Toward Guarantees for Clinical Reasoning in Vision Language Models via Formal Verification

Imagine you have a brilliant, fast-talking medical intern named "AI-Robot." This intern is incredibly good at looking at X-rays and describing exactly what they see in perfect, fluent English. They can say, "I see a shadow here" or "The heart looks big there" with great confidence.

However, there's a catch: AI-Robot is a terrible logician.

Sometimes, AI-Robot sees a shadow but forgets to conclude, "This means there is fluid in the lung." Other times, it sees a perfectly healthy lung but confidently writes, "I diagnose pneumonia," just because it thinks that's what usually happens. It's like a student who memorized the answers to a test but didn't learn the math behind them. They might get the right answer by luck, or they might write a beautiful essay that makes no logical sense.

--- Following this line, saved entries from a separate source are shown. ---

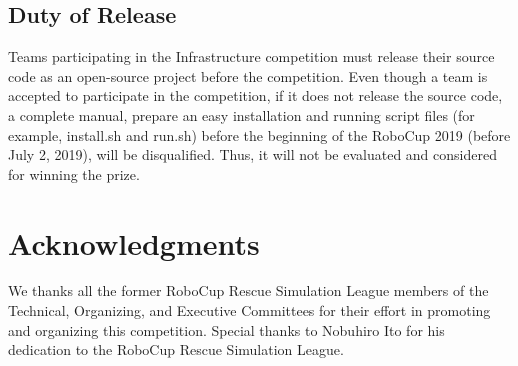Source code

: \documentclass{article}
\begin{document}
\subsection{Duty of Release}
Teams participating in the Infrastructure competition must release their source code as an open-source project before the competition. Even though a team is accepted to participate in the competition, if it does not release the source code, a complete manual, prepare an easy installation and running script files (for example, install.sh and run.sh) before the beginning of the RoboCup 2019 (before July 2, 2019), will be disqualified. Thus, it will not be evaluated and considered for winning the prize.
\section*{Acknowledgments}
We thanks all the former RoboCup Rescue Simulation League members of the Technical, Organizing, and Executive Committees for their effort in promoting and organizing this competition. Special thanks to Nobuhiro Ito for his dedication to the RoboCup Rescue Simulation League.
\end{document}

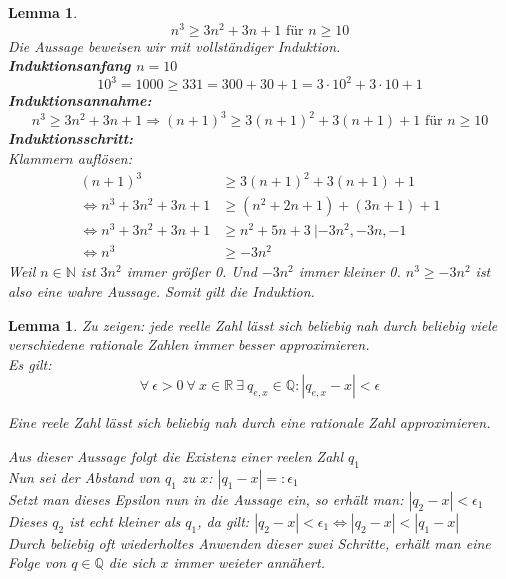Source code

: \documentclass{article}
\begin{document}
    \newtheorem{lemma3}[lemma_counter]{Lemma}
    \begin{lemma3}
        \[n^3 \geq 3n^2 + 3n + 1 \text{ für } n \geq 10 \]
        Die Aussage beweisen wir mit vollständiger Induktion. \\
        \textbf{Induktionsanfang \(n=10\)}
        \[10^3 = 1000 \geq 331 = 300 + 30 + 1 = 3 \cdot 10^2 + 3 \cdot 10 + 1\]
        \textbf{Induktionsannahme:}
        \[ n^3 \geq 3n^2 + 3n + 1 \Rightarrow {(n+1)}^3 \geq 3{(n+1)}^2 + 3(n+1) + 1 \text{ für } n \geq 10 \]
        \textbf{Induktionsschritt:} \\
        Klammern auflösen:
        \begin{align*}
            {(n+1)}^3 & \geq 3{(n+1)}^2 + 3(n+1) + 1 \\
            \Leftrightarrow n^3 + 3n^2 + 3n + 1 & \geq (n^2 + 2n + 1) + (3n + 1) + 1 \\
            \Leftrightarrow n^3 + 3n^2 + 3n + 1 & \geq n^2 + 5n + 3 \: | -3n^2, -3n, -1 \\
            \Leftrightarrow n^3 & \geq -3n^2
        \end{align*}
        Weil \(n \in \mathbb{N}\) ist \(3n^2\) immer größer 0. Und \(-3n^2\) immer kleiner 0.
        \(n^3 \geq -3n^2\) ist also eine wahre Aussage. Somit gilt die Induktion.
    \end{lemma3}

    \newtheorem{lemma4}[lemma_counter]{Lemma}
    \begin{lemma4}
        Zu zeigen: jede reelle Zahl lässt sich beliebig nah durch beliebig viele verschiedene rationale Zahlen immer besser approximieren. \\
        Es gilt: 
        \[\forall \: \epsilon > 0 \: \forall \: x \in \mathbb{R} \: \exists \: q_{e,x} \in \mathbb{Q}: |q_{e,x} - x| < \epsilon \]
        \begin{center}
            Eine reele Zahl lässt sich beliebig nah durch eine rationale Zahl approximieren.
        \end{center}
        Aus dieser Aussage folgt die Existenz einer reelen Zahl \(q_1\) \\
        Nun sei der Abstand von \(q_1\) zu \(x\): \( |q_1 - x| =: \epsilon_1 \) \\
        Setzt man dieses Epsilon nun in die Aussage ein, so erhält man: \( |q_2 - x| < \epsilon_1 \) \\
        Dieses \(q_2\) ist echt kleiner als \(q_1\), da gilt:
        \( |q_2 - x| < \epsilon_1 \Leftrightarrow |q_2 - x| < |q_1 - x| \) \\
        Durch beliebig oft wiederholtes Anwenden dieser zwei Schritte, erhält man eine Folge von \(q \in \mathbb{Q} \) die sich \(x\) immer weieter annähert. 
    \end{lemma4}
\end{document}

In the medical world, this is dangerous. Doctors can't just trust the intern's "fluent" report; they have to double-check every single sentence to make sure the conclusion actually follows from the evidence. This is exhausting and slows everything down.

The Problem: The "Fluency Trap"

Currently, we test these AI interns by comparing their reports to a "gold standard" report written by a human doctor. We use computer metrics (like counting how many words match) to grade them.

But this is like grading a math student only on their handwriting. If the student writes a beautiful, long essay that says "2 + 2 = 5," but uses fancy words, a word-counting system might give them a decent score because the words look similar to a real report. It fails to catch that the logic is broken.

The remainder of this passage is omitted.